For purposes of this Section 4.02, an unsolicited takeover proposal shall mean a
proposal not solicited or initiated after the date of this Agreement by the
Company or any subsidiary or any officer, director or employee of, or any
investment banker, attorney or other advisor or representative of, the Company
or any of its subsidiaries. Without limiting the foregoing, it is understood
that any violation of the restrictions set forth in the preceding sentence by
any director, executive officer or employee of the Company or any of its
subsidiaries or any investment banker, attorney or other advisor or
representative of the Company or any of its subsidiaries, whether or not such
person is purporting to act on behalf of the Company or any of its subsidiaries
or otherwise, shall be deemed to be a breach of this Section 4.02(a) by the
Company. For purposes of this Agreement, "takeover proposal" means any inquiry,
proposal or offer from any person relating to any direct or indirect acquisition
or purchase of a substantial amount of the assets of the Company or any of its
subsidiaries, other than the transactions contemplated by this Agreement, or of
20% or more of the equity securities of the Company or any of its subsidiaries
or any tender offer or exchange offer that if consummated would result in any
person beneficially owning 20% or more of any class of equity securities of the
Company or any of its subsidiaries, or any merger, consolidation, business
combination, sale of substantially all assets, recapitalization, liquidation,
dissolution or similar transaction involving the Company or any of its
subsidiaries other than the transactions contemplated by this Agreement.
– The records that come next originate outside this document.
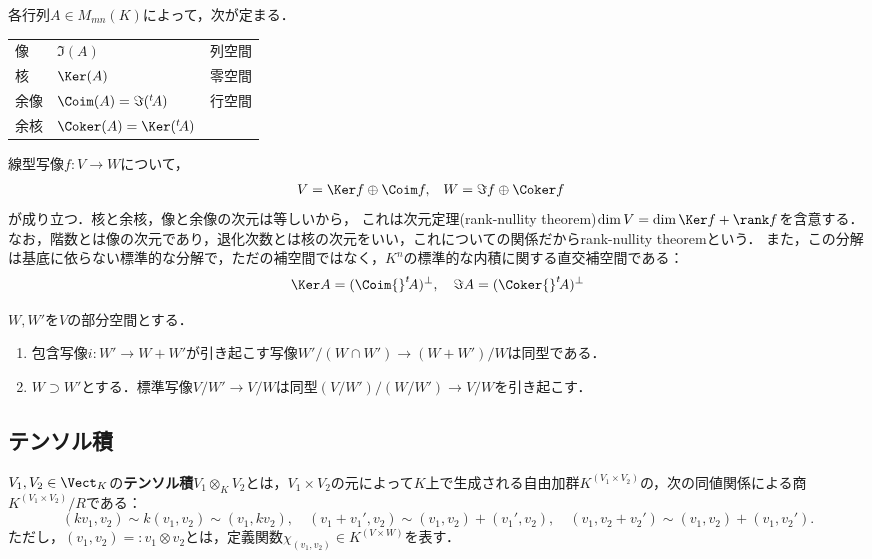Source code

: \documentclass[uplatex, dvipdfmx]{jsreport}
\begin{document}
\begin{remarks}
    各行列$A\in M_{mn}(K)$によって，次が定まる．

    \begin{center}
        \begin{tabular}{l|l|l}
            像&$\Im(A)$&列空間\\
            核&$\Ker(A)$&零空間\\
            余像&$\Coim(A)=\Im({}^t\!A)$&行空間\\
            余核&$\Coker(A)=\Ker({}^t\!A)$&
        \end{tabular}
    \end{center}
    
    線型写像$f:V\to W$について，
    \begin{align*}
        V&=\Ker f\oplus\Coim f,&W&=\Im f\oplus\Coker f
    \end{align*}
    が成り立つ．核と余核，像と余像の次元は等しいから，
    これは次元定理(rank-nullity theorem)$\dim V=\dim\Ker f+\rank f$を含意する．
    なお，階数とは像の次元であり，退化次数とは核の次元をいい，これについての関係だからrank-nullity theoremという．
    また，この分解は基底に依らない標準的な分解で，ただの補空間ではなく，$K^n$の標準的な内積に関する直交補空間である：
    \begin{align*}
        \Ker A=(\Coim {}^t\!A)^\bot,\quad\Im A=(\Coker {}^t\!A)^\bot
    \end{align*}
\end{remarks}


\begin{corollary}[第二・第三同型定理]
    $W,W'$を$V$の部分空間とする．
    \begin{enumerate}
        \item 包含写像$i:W'\to W+W'$が引き起こす写像$W'/(W\cap W')\to(W+W')/W$は同型である．
        \item $W\supset W'$とする．標準写像$V/W'\to V/W$は同型$(V/W')/(W/W')\to V/W$を引き起こす．
    \end{enumerate}
\end{corollary}

\subsection{テンソル積}

\begin{definition}
    $V_1,V_2\in\Vect_K$の\textbf{テンソル積}$V_1\otimes_KV_2$とは，$V_1\times V_2$の元によって$K$上で生成される自由加群$K^{(V_1\times V_2)}$の，次の同値関係による商$K^{(V_1\times V_2)}/R$である：
    \[(kv_1,v_2)\sim k(v_1,v_2)\sim(v_1,kv_2),\quad(v_1+v_1',v_2)\sim(v_1,v_2)+(v_1',v_2),\quad(v_1,v_2+v_2')\sim(v_1,v_2)+(v_1,v_2').\]
    ただし，$(v_1,v_2)=:v_1\otimes v_2$とは，定義関数$\chi_{(v_1,v_2)}\in K^{(V\times W)}$を表す．
\end{definition}
\end{document}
(b) Except as set forth herein, neither the Board of Directors of the
Company nor any committee thereof shall (i) withdraw or modify, or propose to
withdraw or modify, in a manner adverse to Parent or Sub, the approval or
recommendation by such Board of Directors or any such committee of this
Agreement or the Merger, (ii) approve or recommend, or propose to approve or
recommend, any takeover proposal or (iii) enter into any agreement with respect
to any takeover proposal. Notwithstanding the foregoing, prior to the receipt of
the Company Shareholder Approval, the Board of Directors of the Company, to the
extent required by its fiduciary obligations, as determined in good faith by the
Board of Directors based on the advice of independent counsel, may (subject to
the following sentences) withdraw or modify its approval or recommendation of
this Agreement or the Merger, approve or recommend any superior proposal (as
defined below), enter into an agreement with respect to such superior proposal
or terminate this Agreement, in each case at any time after the second business
day following Parent's receipt of written notice advising Parent that the Board
of Directors has received a superior proposal, specifying the material terms and
conditions of such superior proposal and identifying the person making such
superior proposal (it being understood that any amendment to a superior proposal
shall necessitate an additional two business day period). In addition, if the
Company proposes to enter into an agreement with respect to any takeover
proposal, it shall concurrently with entering into such agreement pay, or cause
to be paid, to Parent the Expenses (as defined in Section 5.05(b)). For purposes
of this Agreement, "superior proposal" means any bona fide takeover proposal
made by a third party on terms which the Board of Directors of the Company
determines in its good faith judgment (based on the advice of a financial
advisor of recognized reputation) to be more favorable to the Company's
shareholders than the Merger and for which financing, to the extent required, is
then committed or which, in the good faith judgment of such Board of Directors,
is reasonably capable of being financed by such third party.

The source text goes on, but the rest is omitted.